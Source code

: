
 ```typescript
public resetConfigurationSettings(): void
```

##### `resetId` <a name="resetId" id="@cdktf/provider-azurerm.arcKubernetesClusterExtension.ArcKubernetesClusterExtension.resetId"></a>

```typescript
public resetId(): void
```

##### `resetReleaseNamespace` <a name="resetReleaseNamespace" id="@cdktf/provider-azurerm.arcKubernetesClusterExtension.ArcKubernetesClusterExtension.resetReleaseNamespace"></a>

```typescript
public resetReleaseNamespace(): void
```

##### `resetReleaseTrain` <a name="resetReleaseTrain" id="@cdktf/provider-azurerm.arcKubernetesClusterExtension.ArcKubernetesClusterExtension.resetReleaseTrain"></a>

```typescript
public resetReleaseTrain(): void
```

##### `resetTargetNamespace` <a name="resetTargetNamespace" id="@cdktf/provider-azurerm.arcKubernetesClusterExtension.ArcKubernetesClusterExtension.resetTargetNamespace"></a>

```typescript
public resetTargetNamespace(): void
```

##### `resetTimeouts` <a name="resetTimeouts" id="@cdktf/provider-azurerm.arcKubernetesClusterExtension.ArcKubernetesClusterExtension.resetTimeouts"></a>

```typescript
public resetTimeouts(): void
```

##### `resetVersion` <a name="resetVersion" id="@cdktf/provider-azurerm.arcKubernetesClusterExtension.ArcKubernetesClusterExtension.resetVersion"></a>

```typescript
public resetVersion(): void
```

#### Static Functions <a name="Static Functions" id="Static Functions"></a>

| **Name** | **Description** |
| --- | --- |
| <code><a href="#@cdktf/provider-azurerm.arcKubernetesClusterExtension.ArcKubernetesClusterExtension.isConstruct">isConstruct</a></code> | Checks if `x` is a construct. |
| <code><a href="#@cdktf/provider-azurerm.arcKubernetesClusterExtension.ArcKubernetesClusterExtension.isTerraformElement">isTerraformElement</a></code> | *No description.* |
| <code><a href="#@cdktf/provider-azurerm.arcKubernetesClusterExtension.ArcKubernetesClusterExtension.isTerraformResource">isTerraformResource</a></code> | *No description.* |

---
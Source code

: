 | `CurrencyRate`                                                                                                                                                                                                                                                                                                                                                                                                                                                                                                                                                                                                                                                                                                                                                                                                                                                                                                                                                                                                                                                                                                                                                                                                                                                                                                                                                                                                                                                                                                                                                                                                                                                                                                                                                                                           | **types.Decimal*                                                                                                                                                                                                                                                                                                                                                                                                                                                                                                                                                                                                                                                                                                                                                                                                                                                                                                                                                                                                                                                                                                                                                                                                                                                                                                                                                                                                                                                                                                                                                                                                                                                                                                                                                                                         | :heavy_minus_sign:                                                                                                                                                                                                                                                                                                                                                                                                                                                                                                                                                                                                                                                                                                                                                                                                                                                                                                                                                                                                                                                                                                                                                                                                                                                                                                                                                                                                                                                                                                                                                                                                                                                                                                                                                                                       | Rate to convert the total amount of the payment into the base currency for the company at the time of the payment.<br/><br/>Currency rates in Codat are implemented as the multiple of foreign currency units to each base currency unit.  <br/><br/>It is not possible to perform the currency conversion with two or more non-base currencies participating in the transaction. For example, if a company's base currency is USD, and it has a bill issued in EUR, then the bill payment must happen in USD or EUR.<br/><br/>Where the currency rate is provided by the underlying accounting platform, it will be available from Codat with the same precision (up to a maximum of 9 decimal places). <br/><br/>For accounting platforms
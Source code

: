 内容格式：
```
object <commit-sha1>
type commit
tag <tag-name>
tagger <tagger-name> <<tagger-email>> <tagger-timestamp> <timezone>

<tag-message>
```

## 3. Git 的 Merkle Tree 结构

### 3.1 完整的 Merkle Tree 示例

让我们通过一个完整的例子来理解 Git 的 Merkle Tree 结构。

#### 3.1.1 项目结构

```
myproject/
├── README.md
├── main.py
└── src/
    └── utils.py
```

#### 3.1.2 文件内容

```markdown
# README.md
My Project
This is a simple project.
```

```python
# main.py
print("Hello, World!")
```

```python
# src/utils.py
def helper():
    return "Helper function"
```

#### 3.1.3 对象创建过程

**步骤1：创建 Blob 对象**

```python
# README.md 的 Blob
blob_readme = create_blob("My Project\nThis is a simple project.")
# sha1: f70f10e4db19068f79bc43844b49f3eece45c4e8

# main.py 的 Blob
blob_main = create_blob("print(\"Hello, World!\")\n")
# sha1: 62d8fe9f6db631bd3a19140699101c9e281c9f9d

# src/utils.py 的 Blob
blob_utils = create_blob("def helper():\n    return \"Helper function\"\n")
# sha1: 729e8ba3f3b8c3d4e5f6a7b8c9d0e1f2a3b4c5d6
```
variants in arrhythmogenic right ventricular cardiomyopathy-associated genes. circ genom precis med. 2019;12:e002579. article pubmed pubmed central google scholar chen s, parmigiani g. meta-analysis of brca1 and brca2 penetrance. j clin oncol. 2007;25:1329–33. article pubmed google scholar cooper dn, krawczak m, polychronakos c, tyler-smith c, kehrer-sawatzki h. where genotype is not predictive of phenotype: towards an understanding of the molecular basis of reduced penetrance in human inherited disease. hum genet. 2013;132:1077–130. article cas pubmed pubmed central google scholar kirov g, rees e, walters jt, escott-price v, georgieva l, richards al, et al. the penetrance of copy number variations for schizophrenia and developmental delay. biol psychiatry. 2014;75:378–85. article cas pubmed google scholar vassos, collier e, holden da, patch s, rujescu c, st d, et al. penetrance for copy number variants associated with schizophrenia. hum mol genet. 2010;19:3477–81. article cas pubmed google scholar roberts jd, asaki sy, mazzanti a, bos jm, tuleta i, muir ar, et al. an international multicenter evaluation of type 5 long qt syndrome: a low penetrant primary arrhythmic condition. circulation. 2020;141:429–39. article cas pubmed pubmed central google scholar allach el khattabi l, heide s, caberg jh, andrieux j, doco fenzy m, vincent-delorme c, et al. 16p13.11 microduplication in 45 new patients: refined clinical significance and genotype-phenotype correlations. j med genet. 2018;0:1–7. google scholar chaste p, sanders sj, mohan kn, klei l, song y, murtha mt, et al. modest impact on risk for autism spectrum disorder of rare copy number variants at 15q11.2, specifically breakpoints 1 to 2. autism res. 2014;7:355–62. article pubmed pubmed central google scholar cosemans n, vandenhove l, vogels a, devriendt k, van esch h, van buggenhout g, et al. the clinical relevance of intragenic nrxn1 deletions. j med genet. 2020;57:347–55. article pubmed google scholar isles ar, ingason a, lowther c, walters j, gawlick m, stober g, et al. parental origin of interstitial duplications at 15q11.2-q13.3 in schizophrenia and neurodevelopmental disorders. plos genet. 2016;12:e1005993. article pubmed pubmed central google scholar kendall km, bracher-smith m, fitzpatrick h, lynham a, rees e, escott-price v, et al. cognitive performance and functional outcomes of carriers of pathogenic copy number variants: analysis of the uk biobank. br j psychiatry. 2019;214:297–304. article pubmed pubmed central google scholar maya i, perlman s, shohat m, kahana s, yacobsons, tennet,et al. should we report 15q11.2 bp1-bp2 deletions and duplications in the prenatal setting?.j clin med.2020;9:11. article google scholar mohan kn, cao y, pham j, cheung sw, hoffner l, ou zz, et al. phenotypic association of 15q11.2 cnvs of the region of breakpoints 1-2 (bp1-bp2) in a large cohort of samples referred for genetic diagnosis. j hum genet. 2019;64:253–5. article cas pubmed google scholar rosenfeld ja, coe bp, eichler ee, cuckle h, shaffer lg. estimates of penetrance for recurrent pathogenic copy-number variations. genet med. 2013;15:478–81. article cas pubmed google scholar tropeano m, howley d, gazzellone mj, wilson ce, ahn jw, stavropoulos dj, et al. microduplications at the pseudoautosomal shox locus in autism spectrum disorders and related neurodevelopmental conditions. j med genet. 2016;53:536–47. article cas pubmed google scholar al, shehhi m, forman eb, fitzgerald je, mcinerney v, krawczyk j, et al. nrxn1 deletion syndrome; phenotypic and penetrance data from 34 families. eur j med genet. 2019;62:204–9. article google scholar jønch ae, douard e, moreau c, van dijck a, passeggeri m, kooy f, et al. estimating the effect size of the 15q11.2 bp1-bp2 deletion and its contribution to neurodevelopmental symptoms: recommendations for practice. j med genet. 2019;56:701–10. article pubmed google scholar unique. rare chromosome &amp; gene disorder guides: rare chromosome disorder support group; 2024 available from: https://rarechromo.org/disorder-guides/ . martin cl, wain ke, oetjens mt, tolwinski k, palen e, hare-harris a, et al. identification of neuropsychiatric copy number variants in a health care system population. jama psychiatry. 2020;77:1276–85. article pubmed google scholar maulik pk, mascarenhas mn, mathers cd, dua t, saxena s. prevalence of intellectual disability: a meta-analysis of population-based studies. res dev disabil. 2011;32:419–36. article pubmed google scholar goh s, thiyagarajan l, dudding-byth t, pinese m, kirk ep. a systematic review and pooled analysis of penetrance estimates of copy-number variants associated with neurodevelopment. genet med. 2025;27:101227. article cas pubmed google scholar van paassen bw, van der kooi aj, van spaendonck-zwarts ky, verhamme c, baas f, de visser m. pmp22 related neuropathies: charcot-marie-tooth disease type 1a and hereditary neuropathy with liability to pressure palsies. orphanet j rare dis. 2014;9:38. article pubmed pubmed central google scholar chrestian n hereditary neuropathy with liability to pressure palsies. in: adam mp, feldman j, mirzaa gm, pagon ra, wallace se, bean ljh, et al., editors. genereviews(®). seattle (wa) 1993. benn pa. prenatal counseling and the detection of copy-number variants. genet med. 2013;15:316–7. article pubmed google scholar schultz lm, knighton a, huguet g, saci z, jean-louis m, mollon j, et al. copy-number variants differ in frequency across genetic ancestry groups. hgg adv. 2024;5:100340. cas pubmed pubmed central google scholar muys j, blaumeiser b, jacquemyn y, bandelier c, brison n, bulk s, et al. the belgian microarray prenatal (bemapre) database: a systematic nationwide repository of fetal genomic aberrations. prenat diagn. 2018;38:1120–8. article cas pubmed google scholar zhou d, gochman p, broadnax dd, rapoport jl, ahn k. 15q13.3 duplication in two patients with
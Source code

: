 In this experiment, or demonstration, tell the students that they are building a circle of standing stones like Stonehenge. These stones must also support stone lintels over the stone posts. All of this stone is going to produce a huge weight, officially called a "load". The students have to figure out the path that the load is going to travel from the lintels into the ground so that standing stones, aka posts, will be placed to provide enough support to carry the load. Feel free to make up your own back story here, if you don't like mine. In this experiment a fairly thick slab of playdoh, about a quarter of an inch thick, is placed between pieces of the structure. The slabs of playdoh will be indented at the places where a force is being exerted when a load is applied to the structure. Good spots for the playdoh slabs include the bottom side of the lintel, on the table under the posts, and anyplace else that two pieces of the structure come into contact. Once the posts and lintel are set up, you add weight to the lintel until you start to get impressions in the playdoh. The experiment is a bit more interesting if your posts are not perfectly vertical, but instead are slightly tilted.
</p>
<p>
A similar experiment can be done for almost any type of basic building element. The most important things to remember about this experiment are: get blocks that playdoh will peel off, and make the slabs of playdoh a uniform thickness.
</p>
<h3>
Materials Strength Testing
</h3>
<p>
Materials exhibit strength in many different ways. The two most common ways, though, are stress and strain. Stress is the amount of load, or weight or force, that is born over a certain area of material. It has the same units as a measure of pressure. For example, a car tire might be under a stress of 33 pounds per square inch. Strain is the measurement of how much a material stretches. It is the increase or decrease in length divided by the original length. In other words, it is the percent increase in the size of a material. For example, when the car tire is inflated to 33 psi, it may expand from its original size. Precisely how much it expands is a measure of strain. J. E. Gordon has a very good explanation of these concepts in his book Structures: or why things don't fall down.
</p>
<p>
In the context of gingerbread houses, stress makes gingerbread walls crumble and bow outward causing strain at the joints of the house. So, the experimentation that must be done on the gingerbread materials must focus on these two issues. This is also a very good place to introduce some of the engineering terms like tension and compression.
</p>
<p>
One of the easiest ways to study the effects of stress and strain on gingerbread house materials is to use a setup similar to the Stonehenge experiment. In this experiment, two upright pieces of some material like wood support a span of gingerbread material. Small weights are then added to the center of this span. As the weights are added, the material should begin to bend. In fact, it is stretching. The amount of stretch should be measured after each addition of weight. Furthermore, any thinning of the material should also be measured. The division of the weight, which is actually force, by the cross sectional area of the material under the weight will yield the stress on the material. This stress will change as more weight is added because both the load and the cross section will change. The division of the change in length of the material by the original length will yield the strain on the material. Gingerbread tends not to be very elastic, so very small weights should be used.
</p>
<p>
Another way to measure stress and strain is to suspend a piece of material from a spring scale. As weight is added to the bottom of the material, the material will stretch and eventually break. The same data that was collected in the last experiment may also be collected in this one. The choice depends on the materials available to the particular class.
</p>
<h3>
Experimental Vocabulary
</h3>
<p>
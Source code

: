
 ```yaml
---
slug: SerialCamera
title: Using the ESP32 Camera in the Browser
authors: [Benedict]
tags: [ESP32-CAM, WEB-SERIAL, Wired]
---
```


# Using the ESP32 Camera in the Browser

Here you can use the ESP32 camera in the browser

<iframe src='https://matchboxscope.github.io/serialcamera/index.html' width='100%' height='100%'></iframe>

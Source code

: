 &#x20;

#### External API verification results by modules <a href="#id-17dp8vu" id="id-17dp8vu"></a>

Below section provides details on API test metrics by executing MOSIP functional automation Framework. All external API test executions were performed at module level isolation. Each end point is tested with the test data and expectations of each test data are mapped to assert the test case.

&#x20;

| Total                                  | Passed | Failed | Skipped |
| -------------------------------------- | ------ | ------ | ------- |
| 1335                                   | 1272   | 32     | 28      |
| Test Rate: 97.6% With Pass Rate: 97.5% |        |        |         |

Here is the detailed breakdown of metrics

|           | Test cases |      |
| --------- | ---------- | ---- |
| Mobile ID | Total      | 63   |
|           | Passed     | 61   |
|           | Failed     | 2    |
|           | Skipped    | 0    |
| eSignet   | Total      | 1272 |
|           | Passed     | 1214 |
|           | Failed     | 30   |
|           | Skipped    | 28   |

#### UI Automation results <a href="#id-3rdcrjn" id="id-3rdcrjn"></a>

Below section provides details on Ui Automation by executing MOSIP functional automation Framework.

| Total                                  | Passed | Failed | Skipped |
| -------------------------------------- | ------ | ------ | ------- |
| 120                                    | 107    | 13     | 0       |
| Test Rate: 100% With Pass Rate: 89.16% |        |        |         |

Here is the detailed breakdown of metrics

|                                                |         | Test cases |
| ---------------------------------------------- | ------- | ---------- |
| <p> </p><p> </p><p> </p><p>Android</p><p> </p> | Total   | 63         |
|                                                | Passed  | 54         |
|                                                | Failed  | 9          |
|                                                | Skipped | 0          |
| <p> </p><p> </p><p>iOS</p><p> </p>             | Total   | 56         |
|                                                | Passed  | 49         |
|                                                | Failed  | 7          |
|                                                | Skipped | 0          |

■ Your assignment: Give the number of lines in the listing above where the word "Hello" appears, and nothing else.

■ Solution to the problem: 2